(Beginning of Dataset excerpts)

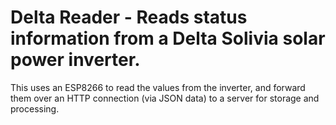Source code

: # Delta Reader - Reads status information from a Delta Solivia solar power inverter.

This uses an ESP8266 to read the values from the inverter, and forward them over an HTTP connection (via JSON data) to a server for storage and processing.

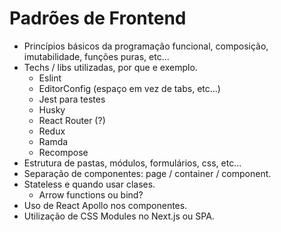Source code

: # Padrões de Frontend

* Princípios básicos da programação funcional, composição, imutabilidade, funções puras, etc...
* Techs / libs utilizadas, por que e exemplo.
  * Eslint
  * EditorConfig (espaço em vez de tabs, etc...)
  * Jest para testes
  * Husky
  * React Router (?)
  * Redux
  * Ramda
  * Recompose
* Estrutura de pastas, módulos, formulários, css, etc...
* Separação de componentes: page / container / component.
* Stateless e quando usar clases.
  * Arrow functions ou bind?
* Uso de React Apollo nos componentes.
* Utilização de CSS Modules no Next.js ou SPA.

(End of Dataset excerpts)

Work to be completed: In the entries above, find lines with "inverter" and copy each.

Output for this task:
: # Delta Reader - Reads status information from a Delta Solivia solar power inverter.
This uses an ESP8266 to read the values from the inverter, and forward them over an HTTP connection (via JSON data) to a server for storage and processing.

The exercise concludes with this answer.